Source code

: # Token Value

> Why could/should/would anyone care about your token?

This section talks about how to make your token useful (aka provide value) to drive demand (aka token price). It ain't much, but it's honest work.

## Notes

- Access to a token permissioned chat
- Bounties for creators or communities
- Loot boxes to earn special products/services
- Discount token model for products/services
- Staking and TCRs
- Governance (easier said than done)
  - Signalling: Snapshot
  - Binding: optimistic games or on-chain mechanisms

- - - - - - -

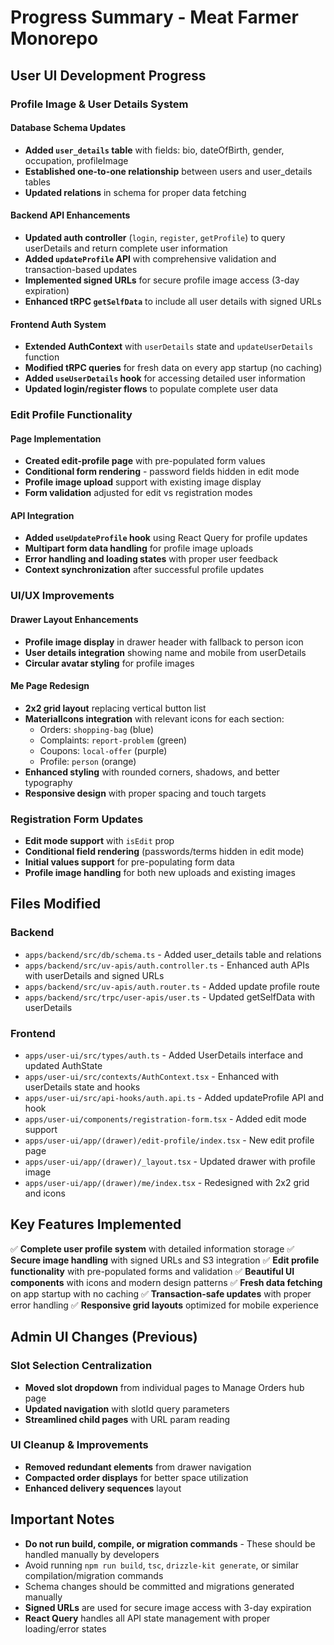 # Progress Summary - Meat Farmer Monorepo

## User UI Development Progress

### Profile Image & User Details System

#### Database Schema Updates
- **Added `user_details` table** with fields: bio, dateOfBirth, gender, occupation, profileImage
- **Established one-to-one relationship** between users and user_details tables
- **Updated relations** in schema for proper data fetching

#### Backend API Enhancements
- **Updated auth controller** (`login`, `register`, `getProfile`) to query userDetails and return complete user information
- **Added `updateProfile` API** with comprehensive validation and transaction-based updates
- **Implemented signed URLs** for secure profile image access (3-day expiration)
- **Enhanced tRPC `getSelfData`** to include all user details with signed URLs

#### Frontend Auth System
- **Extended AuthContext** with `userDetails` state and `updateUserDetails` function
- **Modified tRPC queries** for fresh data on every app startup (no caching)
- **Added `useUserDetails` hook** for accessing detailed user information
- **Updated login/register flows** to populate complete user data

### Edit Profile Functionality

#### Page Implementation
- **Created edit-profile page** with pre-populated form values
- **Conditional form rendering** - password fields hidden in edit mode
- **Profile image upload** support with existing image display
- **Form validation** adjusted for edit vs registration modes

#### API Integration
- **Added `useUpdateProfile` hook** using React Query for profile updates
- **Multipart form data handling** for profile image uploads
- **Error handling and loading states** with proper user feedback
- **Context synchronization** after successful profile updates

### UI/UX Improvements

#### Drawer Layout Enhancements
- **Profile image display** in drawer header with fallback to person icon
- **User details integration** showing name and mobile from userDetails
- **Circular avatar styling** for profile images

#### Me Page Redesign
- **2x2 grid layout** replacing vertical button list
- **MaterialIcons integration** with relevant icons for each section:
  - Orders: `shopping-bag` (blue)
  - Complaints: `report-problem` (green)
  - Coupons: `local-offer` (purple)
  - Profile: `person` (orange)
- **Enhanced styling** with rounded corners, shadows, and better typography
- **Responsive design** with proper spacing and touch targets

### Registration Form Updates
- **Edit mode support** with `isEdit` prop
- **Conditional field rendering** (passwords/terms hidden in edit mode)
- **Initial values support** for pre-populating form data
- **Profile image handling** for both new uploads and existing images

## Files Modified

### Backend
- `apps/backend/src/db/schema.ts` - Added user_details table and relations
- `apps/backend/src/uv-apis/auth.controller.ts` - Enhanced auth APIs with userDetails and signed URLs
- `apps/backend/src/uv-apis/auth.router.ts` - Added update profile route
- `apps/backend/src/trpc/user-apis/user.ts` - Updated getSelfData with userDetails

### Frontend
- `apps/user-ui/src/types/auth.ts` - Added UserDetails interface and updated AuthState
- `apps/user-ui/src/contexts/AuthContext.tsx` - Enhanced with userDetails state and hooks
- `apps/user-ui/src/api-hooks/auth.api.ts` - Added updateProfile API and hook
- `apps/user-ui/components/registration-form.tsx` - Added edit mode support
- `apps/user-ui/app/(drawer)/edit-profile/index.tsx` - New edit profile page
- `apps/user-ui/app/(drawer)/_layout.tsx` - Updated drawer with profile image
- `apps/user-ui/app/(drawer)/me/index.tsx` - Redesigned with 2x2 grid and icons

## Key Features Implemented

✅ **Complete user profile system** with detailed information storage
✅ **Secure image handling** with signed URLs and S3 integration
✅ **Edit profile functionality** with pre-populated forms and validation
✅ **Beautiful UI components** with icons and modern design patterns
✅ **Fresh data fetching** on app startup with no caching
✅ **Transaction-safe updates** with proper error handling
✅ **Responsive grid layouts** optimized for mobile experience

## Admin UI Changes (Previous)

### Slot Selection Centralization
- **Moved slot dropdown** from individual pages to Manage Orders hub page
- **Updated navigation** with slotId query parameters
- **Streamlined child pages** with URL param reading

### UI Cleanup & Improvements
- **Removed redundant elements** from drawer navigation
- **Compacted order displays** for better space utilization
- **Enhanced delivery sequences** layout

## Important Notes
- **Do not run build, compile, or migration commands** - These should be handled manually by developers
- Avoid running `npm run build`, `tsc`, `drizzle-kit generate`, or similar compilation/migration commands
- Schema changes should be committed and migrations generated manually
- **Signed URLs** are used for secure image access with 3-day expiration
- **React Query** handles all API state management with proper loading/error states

- - - - - - -

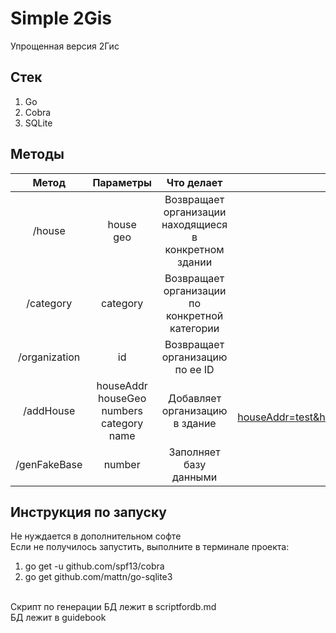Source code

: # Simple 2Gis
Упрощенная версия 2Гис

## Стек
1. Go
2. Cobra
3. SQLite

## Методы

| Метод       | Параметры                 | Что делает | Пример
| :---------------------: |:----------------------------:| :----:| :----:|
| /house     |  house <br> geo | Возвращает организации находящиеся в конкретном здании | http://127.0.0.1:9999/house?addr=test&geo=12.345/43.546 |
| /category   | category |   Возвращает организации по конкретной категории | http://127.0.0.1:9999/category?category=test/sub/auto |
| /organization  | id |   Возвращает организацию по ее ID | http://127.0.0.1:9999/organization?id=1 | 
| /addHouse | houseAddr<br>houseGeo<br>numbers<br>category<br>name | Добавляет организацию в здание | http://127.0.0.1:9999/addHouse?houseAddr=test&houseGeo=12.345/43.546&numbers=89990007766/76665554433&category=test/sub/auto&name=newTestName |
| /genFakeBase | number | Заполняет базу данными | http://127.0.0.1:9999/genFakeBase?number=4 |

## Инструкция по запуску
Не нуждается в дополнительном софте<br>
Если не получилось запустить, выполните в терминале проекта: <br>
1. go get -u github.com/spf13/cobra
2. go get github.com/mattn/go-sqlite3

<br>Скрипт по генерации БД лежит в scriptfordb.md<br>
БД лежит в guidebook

- - - - - - -

*TASK BRIEF*.
I need every line of the material that includes "pages", so please copy them out.

*ANSWER SECTION*.
- **Moved slot dropdown** from individual pages to Manage Orders hub page
- **Streamlined child pages** with URL param reading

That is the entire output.